1/26/2023 I am not ready to declare victory on this one, but I have gotten 6 days of operation from ntpd without a shutdown. Previously, I was getting a few hours up to 2 1/2 days before ntpd disconnected from the gps and pps sources. I swapped the Trimble GPS module from my test platform into the box and made the configuration changes necessary to disable gpsd and change ntpd over to use the Trimble TSIP protocol instead of NMEA.
I added another bicolor LED and plugged it into an unused socket on the misc LED controller board to use as an ntpd status indicator. I wrote the code to exec the ntpq tool and parse the output to determine if ntpd was still connected to the gps and pps sources and added a threshold on the jitter set to 1.0 mS. If the ntpd daemon is shut down, the status LED shows red.

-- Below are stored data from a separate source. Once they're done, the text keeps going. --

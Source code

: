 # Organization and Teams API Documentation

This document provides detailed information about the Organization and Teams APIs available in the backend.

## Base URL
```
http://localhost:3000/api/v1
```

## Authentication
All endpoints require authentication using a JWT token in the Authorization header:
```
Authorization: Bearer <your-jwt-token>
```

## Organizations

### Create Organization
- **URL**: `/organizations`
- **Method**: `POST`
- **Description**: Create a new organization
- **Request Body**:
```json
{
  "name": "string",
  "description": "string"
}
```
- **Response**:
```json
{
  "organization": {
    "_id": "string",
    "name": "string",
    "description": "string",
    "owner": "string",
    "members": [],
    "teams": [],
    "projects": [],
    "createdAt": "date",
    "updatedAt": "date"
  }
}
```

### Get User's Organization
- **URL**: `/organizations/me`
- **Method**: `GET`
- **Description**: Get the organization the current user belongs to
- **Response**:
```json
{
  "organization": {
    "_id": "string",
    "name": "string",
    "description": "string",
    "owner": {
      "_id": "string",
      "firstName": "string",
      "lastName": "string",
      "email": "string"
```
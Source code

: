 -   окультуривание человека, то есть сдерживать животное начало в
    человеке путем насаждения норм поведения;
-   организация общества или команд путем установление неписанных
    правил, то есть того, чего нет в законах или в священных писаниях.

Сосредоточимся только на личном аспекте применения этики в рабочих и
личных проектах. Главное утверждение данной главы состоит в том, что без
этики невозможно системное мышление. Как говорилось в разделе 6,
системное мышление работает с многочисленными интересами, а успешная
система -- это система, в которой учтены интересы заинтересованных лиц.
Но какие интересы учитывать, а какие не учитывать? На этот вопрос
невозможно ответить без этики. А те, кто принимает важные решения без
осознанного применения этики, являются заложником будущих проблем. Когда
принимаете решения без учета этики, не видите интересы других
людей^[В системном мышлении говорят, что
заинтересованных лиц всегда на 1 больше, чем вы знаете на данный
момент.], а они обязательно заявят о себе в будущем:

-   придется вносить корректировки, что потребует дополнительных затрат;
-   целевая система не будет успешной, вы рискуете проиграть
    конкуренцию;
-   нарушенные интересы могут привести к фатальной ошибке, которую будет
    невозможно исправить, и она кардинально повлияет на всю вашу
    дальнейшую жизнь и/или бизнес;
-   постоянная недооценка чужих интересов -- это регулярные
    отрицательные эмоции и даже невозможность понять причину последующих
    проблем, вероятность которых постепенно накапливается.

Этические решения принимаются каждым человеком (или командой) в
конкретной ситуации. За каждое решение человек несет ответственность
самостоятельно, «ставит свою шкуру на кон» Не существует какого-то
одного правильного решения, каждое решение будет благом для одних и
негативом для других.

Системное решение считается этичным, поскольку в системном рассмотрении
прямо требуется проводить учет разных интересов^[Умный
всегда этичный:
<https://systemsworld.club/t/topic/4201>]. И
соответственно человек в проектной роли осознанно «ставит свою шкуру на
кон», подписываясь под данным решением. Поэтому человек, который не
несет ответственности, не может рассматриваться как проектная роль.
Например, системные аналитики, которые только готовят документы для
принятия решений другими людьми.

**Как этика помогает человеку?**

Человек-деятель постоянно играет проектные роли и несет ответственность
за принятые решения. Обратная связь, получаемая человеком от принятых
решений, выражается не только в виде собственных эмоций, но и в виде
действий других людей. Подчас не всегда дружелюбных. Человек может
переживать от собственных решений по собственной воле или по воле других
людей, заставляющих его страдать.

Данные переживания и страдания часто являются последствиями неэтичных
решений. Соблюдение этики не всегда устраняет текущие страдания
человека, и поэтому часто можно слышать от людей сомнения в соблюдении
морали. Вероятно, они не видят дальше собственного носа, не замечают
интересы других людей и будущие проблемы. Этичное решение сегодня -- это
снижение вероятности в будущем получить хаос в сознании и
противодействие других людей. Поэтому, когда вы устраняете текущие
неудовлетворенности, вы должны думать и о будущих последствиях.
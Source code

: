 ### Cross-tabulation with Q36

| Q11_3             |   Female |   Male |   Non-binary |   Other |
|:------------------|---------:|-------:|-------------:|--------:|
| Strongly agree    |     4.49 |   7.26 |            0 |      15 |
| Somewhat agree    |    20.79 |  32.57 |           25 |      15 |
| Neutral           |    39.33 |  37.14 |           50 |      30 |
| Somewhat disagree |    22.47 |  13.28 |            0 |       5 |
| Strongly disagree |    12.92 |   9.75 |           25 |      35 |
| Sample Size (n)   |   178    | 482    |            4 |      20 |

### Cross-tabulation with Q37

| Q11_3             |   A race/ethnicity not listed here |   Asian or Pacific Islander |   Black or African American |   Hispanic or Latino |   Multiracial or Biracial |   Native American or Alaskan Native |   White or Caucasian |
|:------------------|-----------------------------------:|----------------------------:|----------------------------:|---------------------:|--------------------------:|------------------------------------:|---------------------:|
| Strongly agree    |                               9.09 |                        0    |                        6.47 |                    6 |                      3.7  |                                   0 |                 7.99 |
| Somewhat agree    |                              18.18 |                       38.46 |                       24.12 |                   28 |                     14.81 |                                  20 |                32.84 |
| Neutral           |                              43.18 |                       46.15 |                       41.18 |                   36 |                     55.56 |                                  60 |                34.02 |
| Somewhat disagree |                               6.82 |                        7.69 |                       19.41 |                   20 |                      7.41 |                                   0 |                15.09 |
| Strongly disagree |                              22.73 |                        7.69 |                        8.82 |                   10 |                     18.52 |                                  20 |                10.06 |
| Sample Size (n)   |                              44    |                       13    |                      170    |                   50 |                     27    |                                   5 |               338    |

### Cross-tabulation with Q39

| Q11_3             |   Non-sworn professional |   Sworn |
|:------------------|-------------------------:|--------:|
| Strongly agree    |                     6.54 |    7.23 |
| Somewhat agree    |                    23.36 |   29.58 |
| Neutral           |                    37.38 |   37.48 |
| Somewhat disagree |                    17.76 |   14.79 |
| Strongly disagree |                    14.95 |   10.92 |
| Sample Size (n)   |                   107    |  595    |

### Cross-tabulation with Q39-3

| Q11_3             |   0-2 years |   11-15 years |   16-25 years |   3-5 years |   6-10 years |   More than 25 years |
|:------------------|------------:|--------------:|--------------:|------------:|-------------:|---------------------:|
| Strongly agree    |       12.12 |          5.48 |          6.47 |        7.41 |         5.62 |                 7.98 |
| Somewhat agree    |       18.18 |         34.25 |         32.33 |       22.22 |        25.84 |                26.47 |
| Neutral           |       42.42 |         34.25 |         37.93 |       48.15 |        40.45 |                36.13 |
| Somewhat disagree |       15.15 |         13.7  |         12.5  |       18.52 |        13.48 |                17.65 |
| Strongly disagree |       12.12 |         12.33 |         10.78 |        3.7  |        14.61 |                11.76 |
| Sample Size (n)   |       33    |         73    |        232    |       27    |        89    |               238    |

If ntpd has disconnected from the gps and pps sources, the LED will show yellow and if the jitter values are > 1.0mS, the LED will show green. If everything is good, the LED is off. This code runs periodically (every 2 minutes right now) and updates the LED as described. This status indicator was added so that I don't have to power up another machine to check the ntpd health, I can just look for the LED.
At some point, I will re-configure the GPS module that I pulled out and put it on the test platform to test the GPS module. This is just sort of a sanity thing, I would like to know for sure that the problem was not the hardware. That sounds like a thing for another day though.
The system is running on the box with the display now, for some longer term testing.
1/29/2023 Yesterday, at about 02:00, I noticed that the ntpd status LED was showing that it could not communicate with ntpd. Testing manually, ntpd was fine and there was nothing in the logs to indicate that it had a problem. The way the monitor is coded, the LED shows red if it could not communicate with the daemon, so if the monitor had a problem, it would show red also. Thinking about the problem (instead of sleeping), it occurred to me that the monitor had been running about 36 hours when it stopped working. With the monitor running once, every 2 minutes, that is around 1000 iterations, which is suspiciously close to the max number of file descriptors allowed on a process.
The way that I coded the monitor, upon requesting status, a new process is forked off, and a pipe allocated to ship the data from the child process back to the parent process. The stdout file descriptor is replaced with the write end of the pipe in the child process using a dup2 () call. The child process exec's the ntpq command to get the status from ntpd, and the parent process (my monitor code) reads the ntpq stdout data from the read end of the pipe. When the read is complete, the pipe is closed which should return the file descriptor to the OS. After the dup2() call, it is necessary to close the both the read and the remaining write descriptors for the pipe in the child process and the write end of the pipe in the parent process or the descriptors will not get returned to the OS when the child process exits.
It turned out that I had forgotten to close the write end of the pipe after the dup2() call in the child process, and a new file descriptor was getting allocated each time it was called. This was visible because the file descriptor value was incrementing each time the monitor was called. After adding the close on the write file descriptor in the child process, the incrementing stopped and the file descriptor has the same value each run as it should.
The ntpd daemon ran through all the debug and testing with no issues.
1/30 After 48 hours of operation, the monitor is still running fine, as is ntpd. Good news on both fronts.
2/8 Ntpd ran for over a week with no issues, I think that this issue is solved. The ntpd monitor that I added to the LED time display system is working fine.